*** Begin section ***

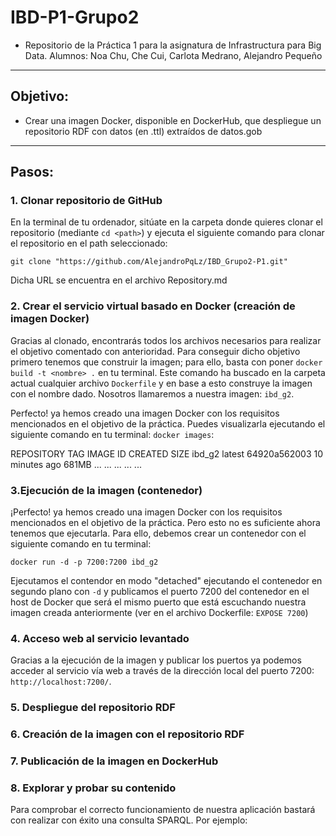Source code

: # IBD-P1-Grupo2

- Repositorio de la Práctica 1 para la asignatura de Infrastructura para Big Data.
Alumnos: Noa Chu, Che Cui, Carlota Medrano, Alejandro Pequeño

****
## Objetivo:
- Crear una imagen Docker, disponible en DockerHub, que despliegue un repositorio RDF con datos (en .ttl) extraídos de datos.gob
****

## Pasos:

### 1. Clonar repositorio de GitHub

En la terminal de tu ordenador, sitúate en la carpeta donde quieres clonar el repositorio (mediante `cd <path>`) y ejecuta el siguiente comando para clonar el repositorio en el path seleccionado:

`git clone "https://github.com/AlejandroPqLz/IBD_Grupo2-P1.git"`

Dicha URL se encuentra en el archivo Repository.md

### 2. Crear el servicio virtual basado en Docker (creación de imagen Docker)

Gracias al clonado, encontrarás todos los archivos necesarios para realizar el objetivo comentado con anterioridad. Para conseguir dicho objetivo primero tenemos que construir la imagen; para ello, basta con poner `docker build -t <nombre> .` en tu terminal. Este comando ha buscado en la carpeta actual cualquier archivo `Dockerfile` y en base a esto construye la imagen con el nombre dado. Nosotros llamaremos a nuestra imagen: `ibd_g2`.

Perfecto! ya hemos creado una imagen Docker con los requisitos mencionados en el objetivo de la práctica. Puedes visualizarla ejecutando el siguiente comando en tu terminal: `docker images`:

REPOSITORY   TAG       IMAGE ID       CREATED          SIZE
ibd_g2       latest    64920a562003   10 minutes ago   681MB
...          ...       ...            ...              ...

### 3.Ejecución de la imagen (contenedor)

¡Perfecto! ya hemos creado una imagen Docker con los requisitos mencionados en el objetivo de la práctica. Pero esto no es suficiente ahora tenemos que ejecutarla. Para ello, debemos crear un contenedor con el siguiente comando en tu terminal:

`docker run -d -p 7200:7200 ibd_g2`

Ejecutamos el contendor en modo "detached" ejecutando el contenedor en segundo plano con `-d` y publicamos el puerto 7200 del contenedor en el host de Docker que será el mismo puerto que está escuchando nuestra imagen creada anteriormente (ver en el archivo Dockerfile: `EXPOSE 7200`)

### 4. Acceso web al servicio levantado

Gracias a la ejecución de la imagen y publicar los puertos ya podemos acceder al servicio vía web a través de la dirección local del puerto 7200: `http://localhost:7200/`.

### 5. Despliegue del repositorio RDF


### 6. Creación de la imagen con el repositorio RDF


### 7. Publicación de la imagen en DockerHub


### 8. Explorar y probar su contenido

Para comprobar el correcto funcionamiento de nuestra aplicación bastará con realizar con éxito una consulta SPARQL. Por ejemplo:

*** End section ***

= ABOUT THIS TASK =
Give the entries again, exactly and in full, with no image included.

= SOLUTION TO THE EXERCISE =
Source code

: # IBD-P1-Grupo2

- Repositorio de la Práctica 1 para la asignatura de Infrastructura para Big Data.
Alumnos: Noa Chu, Che Cui, Carlota Medrano, Alejandro Pequeño

****
## Objetivo:
- Crear una imagen Docker, disponible en DockerHub, que despliegue un repositorio RDF con datos (en .ttl) extraídos de datos.gob
****

## Pasos:

### 1. Clonar repositorio de GitHub

En la terminal de tu ordenador, sitúate en la carpeta donde quieres clonar el repositorio (mediante `cd <path>`) y ejecuta el siguiente comando para clonar el repositorio en el path seleccionado:

`git clone "https://github.com/AlejandroPqLz/IBD_Grupo2-P1.git"`

Dicha URL se encuentra en el archivo Repository.md

### 2. Crear el servicio virtual basado en Docker (creación de imagen Docker)

Gracias al clonado, encontrarás todos los archivos necesarios para realizar el objetivo comentado con anterioridad. Para conseguir dicho objetivo primero tenemos que construir la imagen; para ello, basta con poner `docker build -t <nombre> .` en tu terminal. Este comando ha buscado en la carpeta actual cualquier archivo `Dockerfile` y en base a esto construye la imagen con el nombre dado. Nosotros llamaremos a nuestra imagen: `ibd_g2`.

Perfecto! ya hemos creado una imagen Docker con los requisitos mencionados en el objetivo de la práctica. Puedes visualizarla ejecutando el siguiente comando en tu terminal: `docker images`:

REPOSITORY   TAG       IMAGE ID       CREATED          SIZE
ibd_g2       latest    64920a562003   10 minutes ago   681MB
...          ...       ...            ...              ...

### 3.Ejecución de la imagen (contenedor)

¡Perfecto! ya hemos creado una imagen Docker con los requisitos mencionados en el objetivo de la práctica. Pero esto no es suficiente ahora tenemos que ejecutarla. Para ello, debemos crear un contenedor con el siguiente comando en tu terminal:

`docker run -d -p 7200:7200 ibd_g2`

Ejecutamos el contendor en modo "detached" ejecutando el contenedor en segundo plano con `-d` y publicamos el puerto 7200 del contenedor en el host de Docker que será el mismo puerto que está escuchando nuestra imagen creada anteriormente (ver en el archivo Dockerfile: `EXPOSE 7200`)

### 4. Acceso web al servicio levantado

Gracias a la ejecución de la imagen y publicar los puertos ya podemos acceder al servicio vía web a través de la dirección local del puerto 7200: `http://localhost:7200/`.

### 5. Despliegue del repositorio RDF


### 6. Creación de la imagen con el repositorio RDF


### 7. Publicación de la imagen en DockerHub


### 8. Explorar y probar su contenido

Para comprobar el correcto funcionamiento de nuestra aplicación bastará con realizar con éxito una consulta SPARQL. Por ejemplo:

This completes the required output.